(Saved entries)
-*-
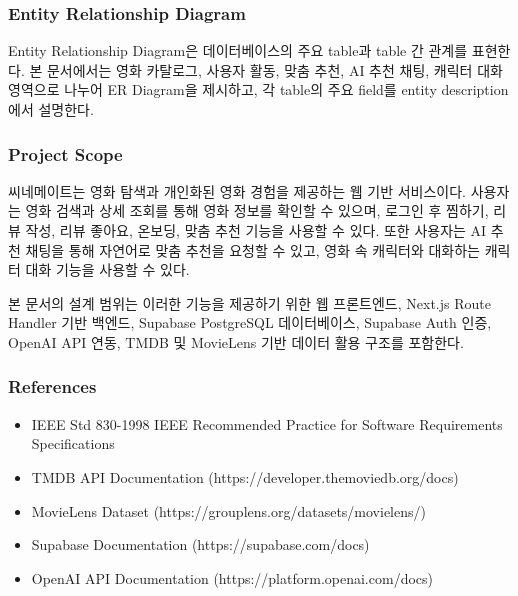 \documentclass[11pt,a4paper]{article}
\providecommand{\tightlist}{%
  \setlength{\itemsep}{0.25em}\setlength{\parskip}{0.1em}}
\begin{document}
\hypertarget{entity-relationship-diagram}{%
\subsubsection{Entity Relationship Diagram}\label{entity-relationship-diagram}}

Entity Relationship Diagram은 데이터베이스의 주요 table과 table 간 관계를 표현한다. 본 문서에서는 영화 카탈로그, 사용자 활동, 맞춤 추천, AI 추천 채팅, 캐릭터 대화 영역으로 나누어 ER Diagram을 제시하고, 각 table의 주요 field를 entity description에서 설명한다.

\hypertarget{project-scope}{%
\subsubsection{Project Scope}\label{project-scope}}

씨네메이트는 영화 탐색과 개인화된 영화 경험을 제공하는 웹 기반 서비스이다. 사용자는 영화 검색과 상세 조회를 통해 영화 정보를 확인할 수 있으며, 로그인 후 찜하기, 리뷰 작성, 리뷰 좋아요, 온보딩, 맞춤 추천 기능을 사용할 수 있다. 또한 사용자는 AI 추천 채팅을 통해 자연어로 맞춤 추천을 요청할 수 있고, 영화 속 캐릭터와 대화하는 캐릭터 대화 기능을 사용할 수 있다.

본 문서의 설계 범위는 이러한 기능을 제공하기 위한 웹 프론트엔드, Next.js Route Handler 기반 백엔드, Supabase PostgreSQL 데이터베이스, Supabase Auth 인증, OpenAI API 연동, TMDB 및 MovieLens 기반 데이터 활용 구조를 포함한다.

\hypertarget{references}{%
\subsubsection{References}\label{references}}

\begin{itemize}
\tightlist
\item
  IEEE Std 830-1998 IEEE Recommended Practice for Software Requirements Specifications
\item
  TMDB API Documentation (https://developer.themoviedb.org/docs)
\item
  MovieLens Dataset (https://grouplens.org/datasets/movielens/)
\item
  Supabase Documentation (https://supabase.com/docs)
\item
  OpenAI API Documentation (https://platform.openai.com/docs)
\end{itemize}

\clearpage
\end{document}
-*-
About this task: Leave out the pictures, then copy all the remaining text in the records exactly.

The completed task:
 \documentclass[11pt,a4paper]{article}
\providecommand{\tightlist}{%
  \setlength{\itemsep}{0.25em}\setlength{\parskip}{0.1em}}
\begin{document}
\hypertarget{entity-relationship-diagram}{%
\subsubsection{Entity Relationship Diagram}\label{entity-relationship-diagram}}

Entity Relationship Diagram은 데이터베이스의 주요 table과 table 간 관계를 표현한다. 본 문서에서는 영화 카탈로그, 사용자 활동, 맞춤 추천, AI 추천 채팅, 캐릭터 대화 영역으로 나누어 ER Diagram을 제시하고, 각 table의 주요 field를 entity description에서 설명한다.

\hypertarget{project-scope}{%
\subsubsection{Project Scope}\label{project-scope}}

씨네메이트는 영화 탐색과 개인화된 영화 경험을 제공하는 웹 기반 서비스이다. 사용자는 영화 검색과 상세 조회를 통해 영화 정보를 확인할 수 있으며, 로그인 후 찜하기, 리뷰 작성, 리뷰 좋아요, 온보딩, 맞춤 추천 기능을 사용할 수 있다. 또한 사용자는 AI 추천 채팅을 통해 자연어로 맞춤 추천을 요청할 수 있고, 영화 속 캐릭터와 대화하는 캐릭터 대화 기능을 사용할 수 있다.

본 문서의 설계 범위는 이러한 기능을 제공하기 위한 웹 프론트엔드, Next.js Route Handler 기반 백엔드, Supabase PostgreSQL 데이터베이스, Supabase Auth 인증, OpenAI API 연동, TMDB 및 MovieLens 기반 데이터 활용 구조를 포함한다.

\hypertarget{references}{%
\subsubsection{References}\label{references}}

\begin{itemize}
\tightlist
\item
  IEEE Std 830-1998 IEEE Recommended Practice for Software Requirements Specifications
\item
  TMDB API Documentation (https://developer.themoviedb.org/docs)
\item
  MovieLens Dataset (https://grouplens.org/datasets/movielens/)
\item
  Supabase Documentation (https://supabase.com/docs)
\item
  OpenAI API Documentation (https://platform.openai.com/docs)
\end{itemize}

\clearpage
\end{document}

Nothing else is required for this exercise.